# [YOUR INSTRUCTIONS]
Type out the data again. Keep every line exactly the same.

(Dataset entries)
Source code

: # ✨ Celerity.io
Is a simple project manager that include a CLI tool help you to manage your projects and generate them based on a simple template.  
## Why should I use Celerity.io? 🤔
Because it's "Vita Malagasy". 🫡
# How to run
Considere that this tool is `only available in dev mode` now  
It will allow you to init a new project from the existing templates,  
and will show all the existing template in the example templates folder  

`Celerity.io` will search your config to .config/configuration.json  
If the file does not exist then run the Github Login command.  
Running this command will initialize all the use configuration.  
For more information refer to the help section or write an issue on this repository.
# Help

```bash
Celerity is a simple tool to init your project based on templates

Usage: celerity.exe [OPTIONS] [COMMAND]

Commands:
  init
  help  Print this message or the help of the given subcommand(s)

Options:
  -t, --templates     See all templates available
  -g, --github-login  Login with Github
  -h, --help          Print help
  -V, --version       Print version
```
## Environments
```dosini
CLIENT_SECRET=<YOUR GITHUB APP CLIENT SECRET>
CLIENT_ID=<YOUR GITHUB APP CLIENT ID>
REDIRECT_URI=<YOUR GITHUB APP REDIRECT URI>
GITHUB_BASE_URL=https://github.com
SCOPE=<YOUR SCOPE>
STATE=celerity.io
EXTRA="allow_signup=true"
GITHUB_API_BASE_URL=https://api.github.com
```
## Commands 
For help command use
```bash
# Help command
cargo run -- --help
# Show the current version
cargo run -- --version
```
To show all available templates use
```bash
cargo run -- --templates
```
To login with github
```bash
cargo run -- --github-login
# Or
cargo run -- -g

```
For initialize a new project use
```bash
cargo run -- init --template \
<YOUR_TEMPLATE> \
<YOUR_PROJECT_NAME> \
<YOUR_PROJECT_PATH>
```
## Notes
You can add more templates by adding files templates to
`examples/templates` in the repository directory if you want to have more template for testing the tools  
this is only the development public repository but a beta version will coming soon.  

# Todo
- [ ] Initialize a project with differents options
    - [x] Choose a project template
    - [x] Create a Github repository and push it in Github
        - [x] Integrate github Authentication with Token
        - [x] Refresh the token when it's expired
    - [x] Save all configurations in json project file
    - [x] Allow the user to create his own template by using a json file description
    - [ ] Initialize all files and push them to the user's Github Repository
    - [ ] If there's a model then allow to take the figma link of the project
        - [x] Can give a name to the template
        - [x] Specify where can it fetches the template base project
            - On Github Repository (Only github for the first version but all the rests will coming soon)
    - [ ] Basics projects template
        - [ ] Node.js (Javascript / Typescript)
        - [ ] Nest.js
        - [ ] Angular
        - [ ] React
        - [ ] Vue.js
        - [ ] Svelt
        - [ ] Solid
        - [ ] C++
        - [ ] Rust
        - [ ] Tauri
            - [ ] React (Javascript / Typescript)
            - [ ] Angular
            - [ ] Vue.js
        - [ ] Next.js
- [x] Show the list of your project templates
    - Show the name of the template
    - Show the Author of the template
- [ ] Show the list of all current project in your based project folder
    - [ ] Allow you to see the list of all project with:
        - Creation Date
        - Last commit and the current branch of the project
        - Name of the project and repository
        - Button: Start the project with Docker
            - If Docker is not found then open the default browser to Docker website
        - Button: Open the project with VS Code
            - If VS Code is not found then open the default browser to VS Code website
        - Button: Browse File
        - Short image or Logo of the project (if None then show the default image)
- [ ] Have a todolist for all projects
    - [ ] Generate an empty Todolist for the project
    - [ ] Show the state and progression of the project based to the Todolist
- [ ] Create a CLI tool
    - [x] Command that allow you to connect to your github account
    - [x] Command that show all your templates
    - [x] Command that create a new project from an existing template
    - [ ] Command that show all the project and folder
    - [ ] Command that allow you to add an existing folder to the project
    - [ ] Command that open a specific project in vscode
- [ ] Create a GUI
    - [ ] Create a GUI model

# [TASK RESPONSE]
Source code

: # ✨ Celerity.io
Is a simple project manager that include a CLI tool help you to manage your projects and generate them based on a simple template.  
## Why should I use Celerity.io? 🤔
Because it's "Vita Malagasy". 🫡
# How to run
Considere that this tool is `only available in dev mode` now  
It will allow you to init a new project from the existing templates,  
and will show all the existing template in the example templates folder  

`Celerity.io` will search your config to .config/configuration.json  
If the file does not exist then run the Github Login command.  
Running this command will initialize all the use configuration.  
For more information refer to the help section or write an issue on this repository.
# Help

```bash
Celerity is a simple tool to init your project based on templates

Usage: celerity.exe [OPTIONS] [COMMAND]

Commands:
  init
  help  Print this message or the help of the given subcommand(s)

Options:
  -t, --templates     See all templates available
  -g, --github-login  Login with Github
  -h, --help          Print help
  -V, --version       Print version
```
## Environments
```dosini
CLIENT_SECRET=<YOUR GITHUB APP CLIENT SECRET>
CLIENT_ID=<YOUR GITHUB APP CLIENT ID>
REDIRECT_URI=<YOUR GITHUB APP REDIRECT URI>
GITHUB_BASE_URL=https://github.com
SCOPE=<YOUR SCOPE>
STATE=celerity.io
EXTRA="allow_signup=true"
GITHUB_API_BASE_URL=https://api.github.com
```
## Commands 
For help command use
```bash
# Help command
cargo run -- --help
# Show the current version
cargo run -- --version
```
To show all available templates use
```bash
cargo run -- --templates
```
To login with github
```bash
cargo run -- --github-login
# Or
cargo run -- -g

```
For initialize a new project use
```bash
cargo run -- init --template \
<YOUR_TEMPLATE> \
<YOUR_PROJECT_NAME> \
<YOUR_PROJECT_PATH>
```
## Notes
You can add more templates by adding files templates to
`examples/templates` in the repository directory if you want to have more template for testing the tools  
this is only the development public repository but a beta version will coming soon.  

# Todo
- [ ] Initialize a project with differents options
    - [x] Choose a project template
    - [x] Create a Github repository and push it in Github
        - [x] Integrate github Authentication with Token
        - [x] Refresh the token when it's expired
    - [x] Save all configurations in json project file
    - [x] Allow the user to create his own template by using a json file description
    - [ ] Initialize all files and push them to the user's Github Repository
    - [ ] If there's a model then allow to take the figma link of the project
        - [x] Can give a name to the template
        - [x] Specify where can it fetches the template base project
            - On Github Repository (Only github for the first version but all the rests will coming soon)
    - [ ] Basics projects template
        - [ ] Node.js (Javascript / Typescript)
        - [ ] Nest.js
        - [ ] Angular
        - [ ] React
        - [ ] Vue.js
        - [ ] Svelt
        - [ ] Solid
        - [ ] C++
        - [ ] Rust
        - [ ] Tauri
            - [ ] React (Javascript / Typescript)
            - [ ] Angular
            - [ ] Vue.js
        - [ ] Next.js
- [x] Show the list of your project templates
    - Show the name of the template
    - Show the Author of the template
- [ ] Show the list of all current project in your based project folder
    - [ ] Allow you to see the list of all project with:
        - Creation Date
        - Last commit and the current branch of the project
        - Name of the project and repository
        - Button: Start the project with Docker
            - If Docker is not found then open the default browser to Docker website
        - Button: Open the project with VS Code
            - If VS Code is not found then open the default browser to VS Code website
        - Button: Browse File
        - Short image or Logo of the project (if None then show the default image)
- [ ] Have a todolist for all projects
    - [ ] Generate an empty Todolist for the project
    - [ ] Show the state and progression of the project based to the Todolist
- [ ] Create a CLI tool
    - [x] Command that allow you to connect to your github account
    - [x] Command that show all your templates
    - [x] Command that create a new project from an existing template
    - [ ] Command that show all the project and folder
    - [ ] Command that allow you to add an existing folder to the project
    - [ ] Command that open a specific project in vscode
- [ ] Create a GUI
    - [ ] Create a GUI model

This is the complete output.